=== GIVEN RECORDS ===
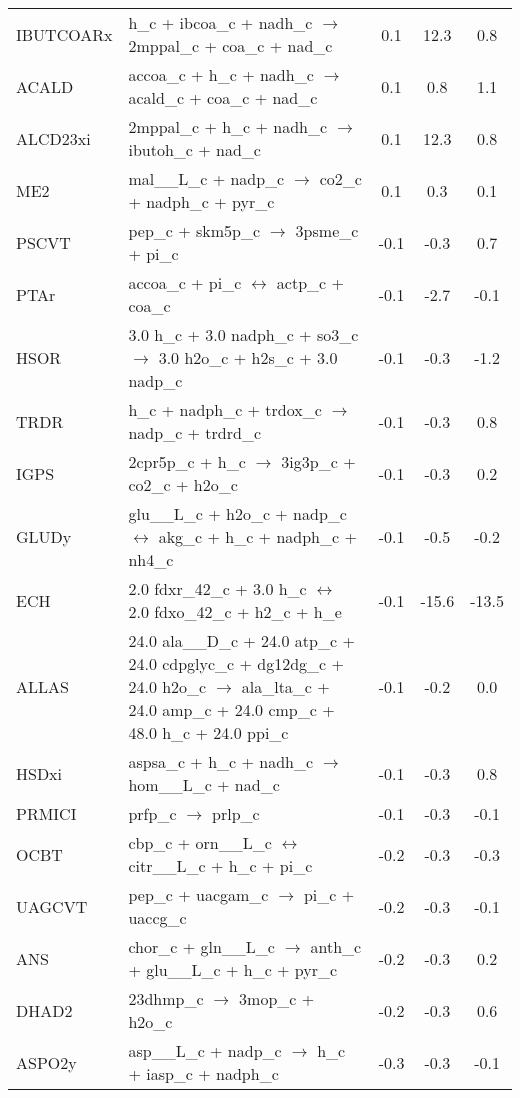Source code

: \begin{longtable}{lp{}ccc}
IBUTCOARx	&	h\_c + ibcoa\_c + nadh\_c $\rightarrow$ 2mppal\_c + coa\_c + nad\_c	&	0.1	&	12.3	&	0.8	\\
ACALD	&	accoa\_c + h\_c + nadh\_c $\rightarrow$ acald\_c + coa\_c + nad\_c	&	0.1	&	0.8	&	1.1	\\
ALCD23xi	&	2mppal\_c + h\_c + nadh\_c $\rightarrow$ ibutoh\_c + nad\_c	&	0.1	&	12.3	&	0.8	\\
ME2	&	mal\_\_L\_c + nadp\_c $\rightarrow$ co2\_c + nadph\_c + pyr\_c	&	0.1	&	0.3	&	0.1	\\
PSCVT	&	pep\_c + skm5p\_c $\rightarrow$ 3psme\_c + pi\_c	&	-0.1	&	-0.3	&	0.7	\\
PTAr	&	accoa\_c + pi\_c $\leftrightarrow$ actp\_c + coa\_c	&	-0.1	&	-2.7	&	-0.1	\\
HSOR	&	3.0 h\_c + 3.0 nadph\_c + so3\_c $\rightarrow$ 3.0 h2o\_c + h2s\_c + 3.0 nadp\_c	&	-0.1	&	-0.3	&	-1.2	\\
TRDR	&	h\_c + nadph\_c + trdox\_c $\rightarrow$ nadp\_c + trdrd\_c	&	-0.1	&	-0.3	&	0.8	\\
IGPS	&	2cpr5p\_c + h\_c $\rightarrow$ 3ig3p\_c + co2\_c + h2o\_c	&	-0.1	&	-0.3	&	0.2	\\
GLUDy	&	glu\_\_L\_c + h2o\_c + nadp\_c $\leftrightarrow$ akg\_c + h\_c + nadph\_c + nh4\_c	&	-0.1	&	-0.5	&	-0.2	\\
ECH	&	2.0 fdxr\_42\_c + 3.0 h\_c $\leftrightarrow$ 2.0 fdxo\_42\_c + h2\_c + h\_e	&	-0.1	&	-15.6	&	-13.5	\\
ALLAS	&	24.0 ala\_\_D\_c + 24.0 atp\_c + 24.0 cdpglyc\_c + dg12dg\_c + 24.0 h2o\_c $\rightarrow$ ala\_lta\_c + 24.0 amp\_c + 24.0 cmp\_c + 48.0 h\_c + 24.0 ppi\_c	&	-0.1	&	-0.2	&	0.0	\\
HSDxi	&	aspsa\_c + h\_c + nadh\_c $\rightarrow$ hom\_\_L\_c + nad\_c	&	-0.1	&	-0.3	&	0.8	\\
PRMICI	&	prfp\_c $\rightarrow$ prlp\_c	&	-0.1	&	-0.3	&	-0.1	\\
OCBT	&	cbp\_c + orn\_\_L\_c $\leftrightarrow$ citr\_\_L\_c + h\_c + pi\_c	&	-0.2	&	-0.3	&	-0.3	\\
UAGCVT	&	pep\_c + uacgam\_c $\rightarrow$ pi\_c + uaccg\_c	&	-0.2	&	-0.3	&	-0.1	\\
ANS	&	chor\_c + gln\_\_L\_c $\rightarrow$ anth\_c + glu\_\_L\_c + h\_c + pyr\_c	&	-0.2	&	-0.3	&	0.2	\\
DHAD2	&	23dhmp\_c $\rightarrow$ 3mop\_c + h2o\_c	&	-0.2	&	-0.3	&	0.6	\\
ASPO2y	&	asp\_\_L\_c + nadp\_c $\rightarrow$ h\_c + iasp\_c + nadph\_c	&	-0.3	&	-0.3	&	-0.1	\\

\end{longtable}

--

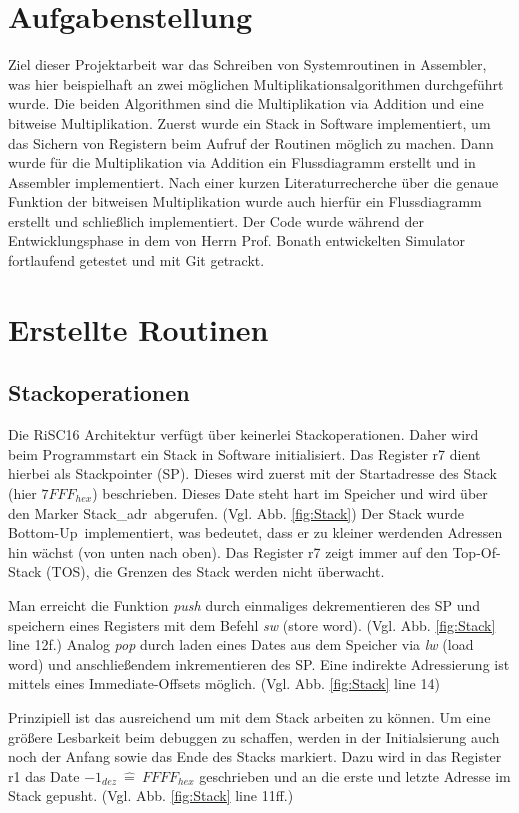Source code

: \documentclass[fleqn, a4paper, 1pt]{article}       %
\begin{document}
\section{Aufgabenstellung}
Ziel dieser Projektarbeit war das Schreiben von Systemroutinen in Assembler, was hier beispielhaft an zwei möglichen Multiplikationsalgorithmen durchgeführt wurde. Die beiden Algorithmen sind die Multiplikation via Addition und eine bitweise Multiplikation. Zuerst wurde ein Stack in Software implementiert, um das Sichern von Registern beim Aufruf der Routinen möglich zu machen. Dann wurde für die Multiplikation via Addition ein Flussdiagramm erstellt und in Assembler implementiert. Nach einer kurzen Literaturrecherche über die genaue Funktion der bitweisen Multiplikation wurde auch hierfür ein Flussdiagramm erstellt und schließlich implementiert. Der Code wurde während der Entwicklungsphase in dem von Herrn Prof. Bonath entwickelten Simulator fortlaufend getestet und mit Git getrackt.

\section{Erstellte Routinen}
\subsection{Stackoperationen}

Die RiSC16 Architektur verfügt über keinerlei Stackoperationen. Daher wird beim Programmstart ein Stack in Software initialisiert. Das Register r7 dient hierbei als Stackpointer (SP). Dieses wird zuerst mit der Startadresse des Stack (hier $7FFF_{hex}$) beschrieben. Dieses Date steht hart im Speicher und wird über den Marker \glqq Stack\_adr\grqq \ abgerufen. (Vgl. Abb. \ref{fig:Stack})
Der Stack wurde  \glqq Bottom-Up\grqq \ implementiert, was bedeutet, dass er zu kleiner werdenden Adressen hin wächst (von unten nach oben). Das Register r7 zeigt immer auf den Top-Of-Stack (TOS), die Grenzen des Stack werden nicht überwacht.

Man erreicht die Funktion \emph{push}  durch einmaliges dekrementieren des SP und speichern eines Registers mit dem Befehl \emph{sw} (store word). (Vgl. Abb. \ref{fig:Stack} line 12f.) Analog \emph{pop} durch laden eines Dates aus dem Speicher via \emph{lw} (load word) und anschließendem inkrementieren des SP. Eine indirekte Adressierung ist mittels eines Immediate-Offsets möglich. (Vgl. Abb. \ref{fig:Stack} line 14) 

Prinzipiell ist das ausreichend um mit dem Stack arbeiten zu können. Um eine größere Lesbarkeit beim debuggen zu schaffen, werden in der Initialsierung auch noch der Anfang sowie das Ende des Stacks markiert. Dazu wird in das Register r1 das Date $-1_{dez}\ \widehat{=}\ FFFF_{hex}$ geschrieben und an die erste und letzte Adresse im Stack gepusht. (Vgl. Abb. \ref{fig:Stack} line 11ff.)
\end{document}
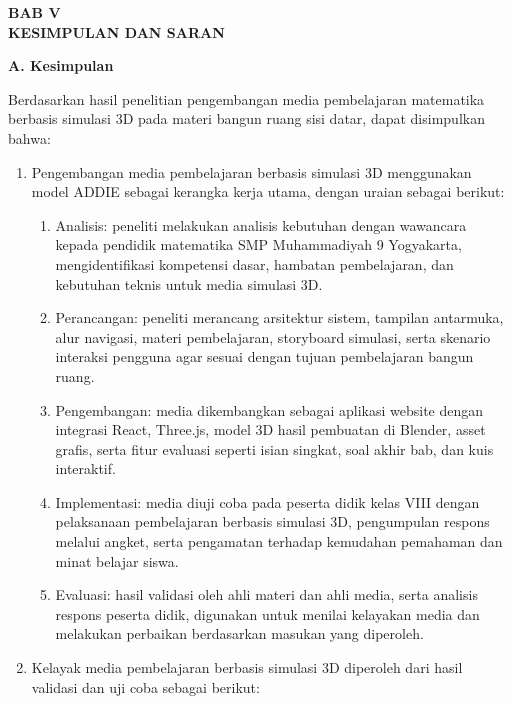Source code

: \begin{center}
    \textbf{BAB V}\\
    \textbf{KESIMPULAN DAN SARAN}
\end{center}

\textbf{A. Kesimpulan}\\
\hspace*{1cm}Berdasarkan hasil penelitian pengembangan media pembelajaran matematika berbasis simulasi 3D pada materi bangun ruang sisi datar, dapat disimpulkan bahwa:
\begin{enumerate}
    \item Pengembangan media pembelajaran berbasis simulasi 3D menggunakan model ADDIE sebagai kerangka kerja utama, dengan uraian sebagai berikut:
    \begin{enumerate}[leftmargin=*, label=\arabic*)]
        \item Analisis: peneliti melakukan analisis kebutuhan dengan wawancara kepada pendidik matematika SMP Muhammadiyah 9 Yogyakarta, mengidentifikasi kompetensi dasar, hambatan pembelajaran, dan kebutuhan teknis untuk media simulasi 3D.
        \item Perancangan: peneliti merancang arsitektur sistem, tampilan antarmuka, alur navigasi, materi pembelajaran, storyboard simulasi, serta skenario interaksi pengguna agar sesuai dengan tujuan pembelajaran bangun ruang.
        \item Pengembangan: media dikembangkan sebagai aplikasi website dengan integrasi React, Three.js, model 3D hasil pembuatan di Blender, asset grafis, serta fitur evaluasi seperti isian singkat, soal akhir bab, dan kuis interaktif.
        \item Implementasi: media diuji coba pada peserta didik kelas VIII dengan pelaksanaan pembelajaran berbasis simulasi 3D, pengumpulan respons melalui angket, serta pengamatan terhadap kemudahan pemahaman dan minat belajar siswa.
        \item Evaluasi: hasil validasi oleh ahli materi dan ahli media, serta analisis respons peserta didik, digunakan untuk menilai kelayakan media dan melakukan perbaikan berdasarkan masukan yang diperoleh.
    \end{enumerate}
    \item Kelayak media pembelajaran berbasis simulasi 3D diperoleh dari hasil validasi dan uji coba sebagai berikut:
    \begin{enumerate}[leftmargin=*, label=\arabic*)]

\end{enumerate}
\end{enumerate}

==

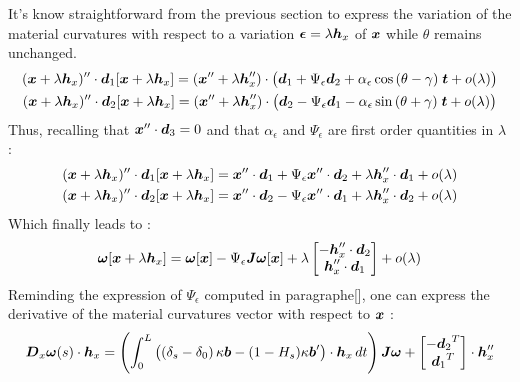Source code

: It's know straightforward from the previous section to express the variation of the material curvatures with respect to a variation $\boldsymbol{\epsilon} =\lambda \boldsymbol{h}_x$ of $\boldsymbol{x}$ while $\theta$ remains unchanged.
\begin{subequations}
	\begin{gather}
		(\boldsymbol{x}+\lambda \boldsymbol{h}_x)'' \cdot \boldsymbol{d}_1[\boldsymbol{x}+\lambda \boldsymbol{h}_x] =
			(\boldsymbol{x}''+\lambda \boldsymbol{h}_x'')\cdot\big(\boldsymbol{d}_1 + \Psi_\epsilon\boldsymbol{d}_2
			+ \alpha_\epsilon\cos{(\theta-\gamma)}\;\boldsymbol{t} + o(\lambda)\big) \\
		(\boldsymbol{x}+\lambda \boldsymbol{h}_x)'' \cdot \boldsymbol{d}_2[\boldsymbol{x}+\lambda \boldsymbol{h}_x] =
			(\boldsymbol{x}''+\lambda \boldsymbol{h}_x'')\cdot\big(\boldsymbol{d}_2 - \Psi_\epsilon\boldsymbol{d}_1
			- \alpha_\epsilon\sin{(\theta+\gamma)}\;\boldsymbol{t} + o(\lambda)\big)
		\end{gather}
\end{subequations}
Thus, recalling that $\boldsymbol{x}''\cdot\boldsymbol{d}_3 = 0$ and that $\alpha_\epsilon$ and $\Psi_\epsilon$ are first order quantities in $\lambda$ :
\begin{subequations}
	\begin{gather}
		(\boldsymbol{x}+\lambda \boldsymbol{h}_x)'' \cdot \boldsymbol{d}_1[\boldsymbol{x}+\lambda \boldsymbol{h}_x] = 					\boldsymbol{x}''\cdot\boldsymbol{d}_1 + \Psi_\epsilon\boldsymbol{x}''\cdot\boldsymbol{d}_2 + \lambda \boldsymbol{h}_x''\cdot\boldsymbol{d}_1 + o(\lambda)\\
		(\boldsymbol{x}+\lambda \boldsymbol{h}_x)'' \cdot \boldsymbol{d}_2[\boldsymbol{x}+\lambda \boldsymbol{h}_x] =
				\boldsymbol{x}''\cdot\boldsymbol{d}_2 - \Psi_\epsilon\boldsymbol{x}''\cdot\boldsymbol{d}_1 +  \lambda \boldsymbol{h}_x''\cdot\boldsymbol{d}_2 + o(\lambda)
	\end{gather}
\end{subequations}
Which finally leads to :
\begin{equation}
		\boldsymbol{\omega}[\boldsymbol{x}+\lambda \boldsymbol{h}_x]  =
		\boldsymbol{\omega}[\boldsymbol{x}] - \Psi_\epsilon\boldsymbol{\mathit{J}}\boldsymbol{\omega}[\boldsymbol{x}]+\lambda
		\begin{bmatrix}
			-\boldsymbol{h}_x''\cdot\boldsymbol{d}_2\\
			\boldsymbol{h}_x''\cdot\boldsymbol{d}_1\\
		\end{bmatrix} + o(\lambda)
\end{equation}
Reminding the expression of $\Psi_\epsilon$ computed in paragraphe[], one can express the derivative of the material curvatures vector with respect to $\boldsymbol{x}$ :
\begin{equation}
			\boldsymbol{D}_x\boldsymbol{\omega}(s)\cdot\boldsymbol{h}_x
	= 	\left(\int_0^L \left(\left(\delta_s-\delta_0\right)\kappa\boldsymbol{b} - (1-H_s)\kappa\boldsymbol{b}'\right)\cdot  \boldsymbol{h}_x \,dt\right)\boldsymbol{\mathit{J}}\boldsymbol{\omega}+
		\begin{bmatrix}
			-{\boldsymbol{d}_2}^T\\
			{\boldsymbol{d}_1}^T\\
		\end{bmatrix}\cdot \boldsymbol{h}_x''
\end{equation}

=== PROBLEM STATEMENT ===
Within the entries above, some lines may contain "bmatrix". Report how many, and nothing else.

=== WRITTEN RESPONSE ===
4